First among the fat cats is Khamenei himself, who personally sits atop a vast economic empire. In second place are the commanders of the Iranian Revolutionary Guard Corps, who run a privileged network of state businesses believed to control up to 40% of Iran's economy.
But there is also a strong political component to Iranian despair. After the 2015 nuclear deal, President Hassan Rouhani promised a new era of prosperity. The deal released more than $100 billion in frozen assets, according to some estimates, and it was supposed to open the country to foreign investment. Average Iranians, however, have seen no change for the better.
The elite have benefited, and the Revolutionary Guard has flexed its muscles in Iraq, Syria and Yemen, but a stagnant economy, rampant inflation and the collapse of corrupt banking cooperatives have wiped out the savings of low income families. When details of the national budget became known, they sparked outrage. While the regime was offering massive payments to its cronies and increasing funding for foreign adventures, it was planning cuts to social welfare and higher consumer gas prices.
On Dec. 29, Trump quickly tweeted support for the protests, and he has imposed new sanctions on Iran for its pursuit of ballistic missiles. Now he should release information our intelligence agencies have compiled on how much wealth Iranian elites have amassed through their maze of front companies and hidden ownership of Iran's resources. The Iranian Leadership Asset Transparency Act, passed by the House of Representatives in December, would do just that. The president, however, doesn't need to wait for an act of Congress to take action. He can immediately declassify information about the financial holdings of those affiliated with the Iranian government.
There is precedent for such an action. The Countering America's Adversaries Through Sanctions Act, which became law in August, mandates that the secretary of the Treasury report on the holdings and ownership stakes of Russian oligarchs and politically influential, quasi-state entities, such as the natural gas giant Gazprom. We need an analogous report on Iran.
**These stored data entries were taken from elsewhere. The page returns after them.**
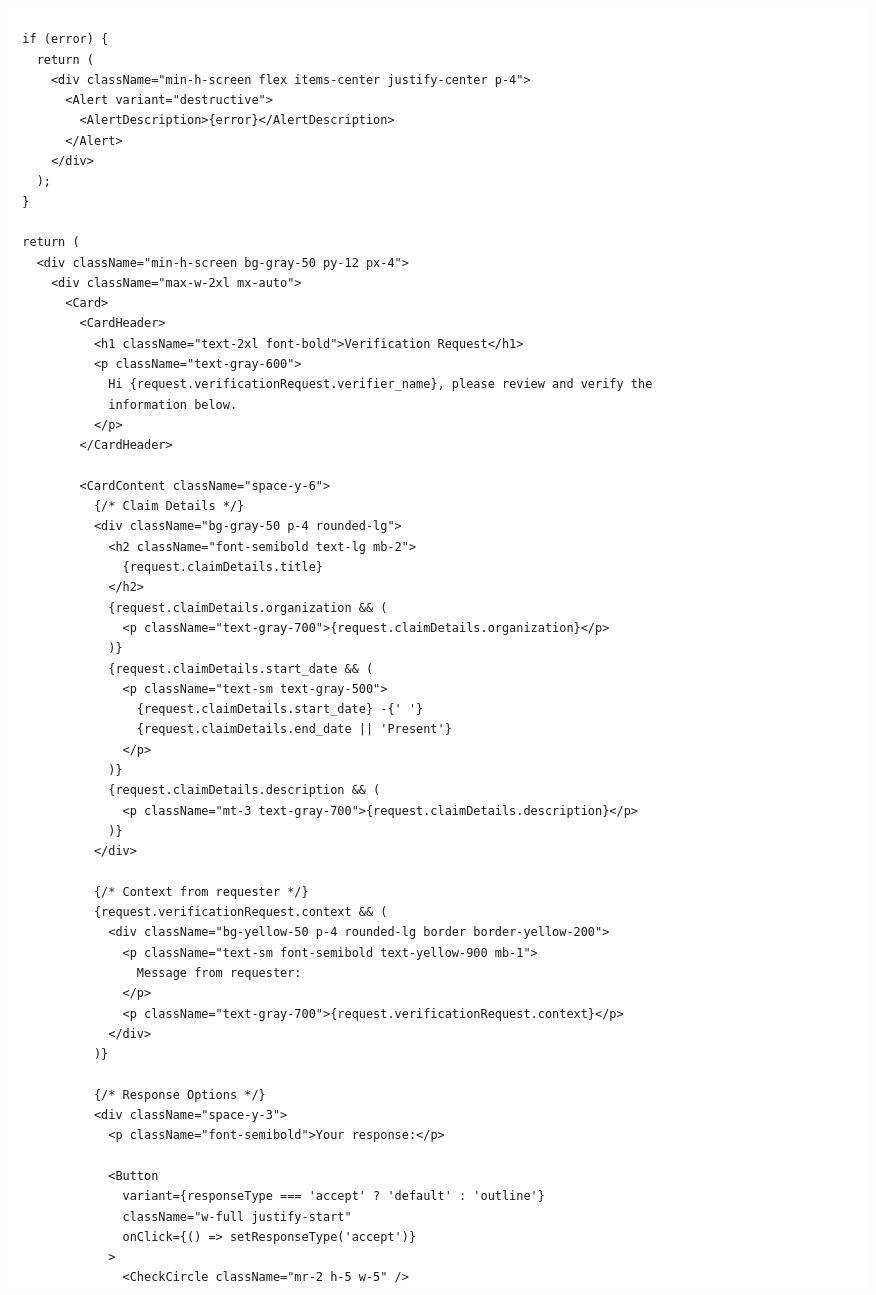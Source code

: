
 ```tsx

  if (error) {
    return (
      <div className="min-h-screen flex items-center justify-center p-4">
        <Alert variant="destructive">
          <AlertDescription>{error}</AlertDescription>
        </Alert>
      </div>
    );
  }

  return (
    <div className="min-h-screen bg-gray-50 py-12 px-4">
      <div className="max-w-2xl mx-auto">
        <Card>
          <CardHeader>
            <h1 className="text-2xl font-bold">Verification Request</h1>
            <p className="text-gray-600">
              Hi {request.verificationRequest.verifier_name}, please review and verify the
              information below.
            </p>
          </CardHeader>

          <CardContent className="space-y-6">
            {/* Claim Details */}
            <div className="bg-gray-50 p-4 rounded-lg">
              <h2 className="font-semibold text-lg mb-2">
                {request.claimDetails.title}
              </h2>
              {request.claimDetails.organization && (
                <p className="text-gray-700">{request.claimDetails.organization}</p>
              )}
              {request.claimDetails.start_date && (
                <p className="text-sm text-gray-500">
                  {request.claimDetails.start_date} -{' '}
                  {request.claimDetails.end_date || 'Present'}
                </p>
              )}
              {request.claimDetails.description && (
                <p className="mt-3 text-gray-700">{request.claimDetails.description}</p>
              )}
            </div>

            {/* Context from requester */}
            {request.verificationRequest.context && (
              <div className="bg-yellow-50 p-4 rounded-lg border border-yellow-200">
                <p className="text-sm font-semibold text-yellow-900 mb-1">
                  Message from requester:
                </p>
                <p className="text-gray-700">{request.verificationRequest.context}</p>
              </div>
            )}

            {/* Response Options */}
            <div className="space-y-3">
              <p className="font-semibold">Your response:</p>

              <Button
                variant={responseType === 'accept' ? 'default' : 'outline'}
                className="w-full justify-start"
                onClick={() => setResponseType('accept')}
              >
                <CheckCircle className="mr-2 h-5 w-5" />
```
Such documentation, however, takes time. The intelligence community, for fear of compromising sources and methods, is reluctant to release classified information. The president can circumvent some of the difficulty by requiring the CIA to produce a report using methods it has pioneered for collecting information through open sources. Much of the most damning information about Iranian corruption is openly available; it is simply not widely known.
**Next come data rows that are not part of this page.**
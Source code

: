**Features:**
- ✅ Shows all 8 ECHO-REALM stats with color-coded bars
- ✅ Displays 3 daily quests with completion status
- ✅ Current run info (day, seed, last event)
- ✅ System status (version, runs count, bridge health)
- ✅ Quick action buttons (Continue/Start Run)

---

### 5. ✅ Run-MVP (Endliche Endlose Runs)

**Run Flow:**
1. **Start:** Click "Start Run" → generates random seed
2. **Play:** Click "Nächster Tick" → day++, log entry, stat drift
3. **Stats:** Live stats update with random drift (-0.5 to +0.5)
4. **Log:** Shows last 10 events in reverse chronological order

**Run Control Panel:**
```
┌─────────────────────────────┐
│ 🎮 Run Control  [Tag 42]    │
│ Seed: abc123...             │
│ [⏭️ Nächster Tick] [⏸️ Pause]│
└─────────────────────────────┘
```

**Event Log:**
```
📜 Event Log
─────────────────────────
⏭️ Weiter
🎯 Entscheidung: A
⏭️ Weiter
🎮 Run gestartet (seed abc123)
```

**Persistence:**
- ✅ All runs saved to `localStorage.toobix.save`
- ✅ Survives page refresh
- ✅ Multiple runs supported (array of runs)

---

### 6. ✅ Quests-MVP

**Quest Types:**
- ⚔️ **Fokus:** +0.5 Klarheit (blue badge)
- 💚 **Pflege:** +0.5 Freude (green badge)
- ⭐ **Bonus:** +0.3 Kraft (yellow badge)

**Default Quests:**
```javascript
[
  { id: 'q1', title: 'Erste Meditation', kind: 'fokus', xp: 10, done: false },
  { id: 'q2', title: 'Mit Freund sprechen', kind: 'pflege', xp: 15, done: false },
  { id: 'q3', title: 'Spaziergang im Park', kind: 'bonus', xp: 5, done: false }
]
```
In 2013, Reuters published a lengthy investigation into Khamenei's holdings. It revealed that through Setad, a conglomerate formed, in part, from "the systematic seizure of thousands of properties belonging to ordinary Iranians," he controls at least $95 billion in assets. The money is used to consolidate his power and to support terrorist groups abroad — an estimated $700 million to $800 million goes to Hezbollah annually.
If Reuters can provide a glimpse behind the veil of piety that shields the supreme leader's corruption from his people's gaze, think how much more would be revealed if the United States government's knowledge was made available.
We must not underestimate the power of exposing hypocrisy and corruption. The Islamic Revolution in 1979 won popular support in part because of the contrast between the modest, pious and purportedly ascetic life of the revolution's founder, Ayatollah Ruhollah Khomeini, and the extravagant tastes of the shah of Iran, Mohammed Reza Pahlavi, and his retinue. Much the same popular outrage that mobilized poor Iranians against the monarchy is today chipping away at the legitimacy of the Islamic Republic. In some of the most telling videos from the demonstrations, protesters offer apologies to the late shah for sending him into exile. They did not realize the Islamic Republic would impoverish rather than improve living standards of ordinary Iranians like themselves.
Iran's citizens — especially the millennial generation — are demanding economic opportunity and basic human rights. Supporting them need not risk American lives or cost the U.S. vast sums of money. The Iranian people's primary enemies, the supreme leader and the Revolutionary Guard, are America's enemies, too. By helping them, the United States will help itself. Our strategic interests and our principles fit hand in glove.
Kenneth R. Weinstein is president and chief executive of the Hudson Institute, a policy research organization based in Washington.